Saturday, 11 May 2013

æ - ʊ - ʌ - i - a - ɜ

Formant Synthesis

I'm currently working on quite a large project which brings together the ideas from the two previous posts, so I thought this would serve as an interesting sound design interlude until I get that finished.
Formant: (Acoustic Phonetics) One of the regions of concentration of energy, prominent on a sound spectrogram, that collectively constitute the frequency spectrum of a speech sound. The relative positioning of the first and second formants, whether periodic or aperiodic, as of the o of hope at approximately 500 and 900 cycles per second, is usually sufficient to distinguish a sound from all others.

That definition of formant points to some interesting information about how we listen and communicate. This is potentially very useful for the purposes of sound design; different vocal sounds are constructed from combinations of formants at different frequencies. This is one of the key factors which allows us to distinguish between different vocal sounds and words, an attribute which has developed organically with our ability to communicate. Whilst speech synthesis is the most obvious area this is useful for, a potentially interesting task for a sound designer is creating vocalisations for fictional creatures (for example in fantasy or science fiction genres), and it can be assumed that if they are organic and have developed as we have, then similar rules will apply. 

Here is some interesting reading on constructed language (conlang) and creature sound design courtesy of Darren Blondin.

Formant Synthesiser

So here is a device for formant synthesis built in Max/MSP. This is heavily based on a patch from Andy Farnell's excellent book Designing Sound, so all credit for the basic design goes to him. If you're interested in real-time synthesis of non-musical sounds there is (to my knowledge) no better book. There is an introductory chapter to the book available as a free PDF, which also makes a great introduction to pd. Even if you intend to do all your patching in Max, the ideas and patches from the book are easily transferable.
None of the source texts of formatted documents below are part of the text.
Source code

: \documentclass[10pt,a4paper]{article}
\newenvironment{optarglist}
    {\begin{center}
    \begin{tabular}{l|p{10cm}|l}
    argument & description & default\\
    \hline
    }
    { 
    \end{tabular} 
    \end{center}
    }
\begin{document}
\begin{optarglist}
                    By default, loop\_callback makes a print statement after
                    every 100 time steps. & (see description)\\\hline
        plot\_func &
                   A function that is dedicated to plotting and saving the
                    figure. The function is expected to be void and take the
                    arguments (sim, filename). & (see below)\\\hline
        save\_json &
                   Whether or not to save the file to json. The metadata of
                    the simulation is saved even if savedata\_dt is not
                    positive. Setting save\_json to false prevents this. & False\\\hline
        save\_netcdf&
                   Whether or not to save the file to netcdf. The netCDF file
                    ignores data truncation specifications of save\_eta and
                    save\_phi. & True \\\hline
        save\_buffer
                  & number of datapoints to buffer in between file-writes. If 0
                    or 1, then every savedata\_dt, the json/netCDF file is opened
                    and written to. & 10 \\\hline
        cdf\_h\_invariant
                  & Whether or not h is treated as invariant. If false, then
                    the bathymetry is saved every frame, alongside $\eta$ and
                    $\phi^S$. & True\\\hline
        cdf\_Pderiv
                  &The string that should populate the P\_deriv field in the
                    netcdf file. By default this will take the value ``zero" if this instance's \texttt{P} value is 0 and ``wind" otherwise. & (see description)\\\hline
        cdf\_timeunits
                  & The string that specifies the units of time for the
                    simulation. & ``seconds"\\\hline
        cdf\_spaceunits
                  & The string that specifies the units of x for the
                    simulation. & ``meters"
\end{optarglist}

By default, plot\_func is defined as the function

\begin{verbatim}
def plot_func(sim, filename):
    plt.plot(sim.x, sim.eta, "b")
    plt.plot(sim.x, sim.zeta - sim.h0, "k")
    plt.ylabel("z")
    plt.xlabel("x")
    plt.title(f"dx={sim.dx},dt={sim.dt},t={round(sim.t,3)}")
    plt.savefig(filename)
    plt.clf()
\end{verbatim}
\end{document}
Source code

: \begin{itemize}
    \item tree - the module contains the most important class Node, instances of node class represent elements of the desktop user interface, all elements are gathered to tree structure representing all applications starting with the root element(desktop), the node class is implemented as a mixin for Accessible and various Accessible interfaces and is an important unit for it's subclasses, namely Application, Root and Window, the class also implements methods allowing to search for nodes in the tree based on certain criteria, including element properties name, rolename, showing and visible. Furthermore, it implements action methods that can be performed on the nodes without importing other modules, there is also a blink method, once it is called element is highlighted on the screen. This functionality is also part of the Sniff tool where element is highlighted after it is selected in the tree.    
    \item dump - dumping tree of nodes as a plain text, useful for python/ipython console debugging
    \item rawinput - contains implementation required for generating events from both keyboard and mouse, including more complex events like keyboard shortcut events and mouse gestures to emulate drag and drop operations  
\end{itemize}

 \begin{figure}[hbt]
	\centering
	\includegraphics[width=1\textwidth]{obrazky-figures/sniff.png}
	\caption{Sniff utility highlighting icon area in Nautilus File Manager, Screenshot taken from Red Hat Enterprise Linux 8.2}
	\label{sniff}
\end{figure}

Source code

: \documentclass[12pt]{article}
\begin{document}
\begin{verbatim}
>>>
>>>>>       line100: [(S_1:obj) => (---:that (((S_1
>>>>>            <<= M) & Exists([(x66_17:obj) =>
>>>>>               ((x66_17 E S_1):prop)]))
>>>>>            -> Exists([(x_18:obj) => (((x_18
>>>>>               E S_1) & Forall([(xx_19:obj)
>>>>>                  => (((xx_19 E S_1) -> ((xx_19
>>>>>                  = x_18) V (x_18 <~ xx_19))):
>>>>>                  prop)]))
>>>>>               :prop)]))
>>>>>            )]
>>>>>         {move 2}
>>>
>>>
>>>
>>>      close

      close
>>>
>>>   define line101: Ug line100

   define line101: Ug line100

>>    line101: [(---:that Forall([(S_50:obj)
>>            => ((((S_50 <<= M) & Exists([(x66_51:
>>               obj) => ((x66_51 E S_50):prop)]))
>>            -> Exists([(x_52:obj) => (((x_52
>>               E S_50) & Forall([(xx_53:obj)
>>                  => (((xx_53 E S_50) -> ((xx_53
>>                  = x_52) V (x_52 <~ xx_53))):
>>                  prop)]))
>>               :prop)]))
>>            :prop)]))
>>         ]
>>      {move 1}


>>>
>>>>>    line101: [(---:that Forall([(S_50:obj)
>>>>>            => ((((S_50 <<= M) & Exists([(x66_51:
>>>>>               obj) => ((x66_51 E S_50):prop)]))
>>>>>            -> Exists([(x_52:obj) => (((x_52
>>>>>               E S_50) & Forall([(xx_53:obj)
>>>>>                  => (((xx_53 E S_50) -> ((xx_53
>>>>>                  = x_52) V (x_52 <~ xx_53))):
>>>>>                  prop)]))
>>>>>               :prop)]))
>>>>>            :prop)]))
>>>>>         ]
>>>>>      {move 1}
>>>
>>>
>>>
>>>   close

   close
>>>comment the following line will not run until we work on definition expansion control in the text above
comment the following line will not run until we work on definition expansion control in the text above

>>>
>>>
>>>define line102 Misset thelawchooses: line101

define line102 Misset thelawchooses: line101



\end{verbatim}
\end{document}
Farnell's example patch "Schwa box" is built in pd (as are all those in the book), so I've adapted the patch to work in Max, and have added in a few extra features such as adjustable pitch and vibrato. It currently uses a basic synth patch as its sound source, but could easily be adapted to use audio recordings. This would then make it possible to add human vowel-like resonances to other sounds.

Download the patch here: 

As ever, you will need either a full version of Max/MSP 6 or the Max/MSP 6 runtime. Both are available from Cycling '74 here. The runtime version of Max allows you to run patches but not edit them.

The speech formants are modeled with [reson~], the resonant bandpass filter which is one of the standard MSP objects. As soon as you load the patch it should start making sound. You can see the frequencies of each formant as it cycles through the vowel sounds.

 Below is a chart detailing the individual frequencies. Note how they are not at harmonic intervals and do not have any regular spacing.

(Compiled by Tim Carmell, spectral database at Center for spoken Language Understanding, Oregon University)

These frequencies are defined by our anatomy, specifically the size and shape of the human supralaryngeal vocal tract (SVT). As we speak, the SVT continually changes shape to create the different formants needed for speech, producing a frequency pattern which changes over time. In the patch, we are using bandpass filters to physically model the resonant characteristics of this space. 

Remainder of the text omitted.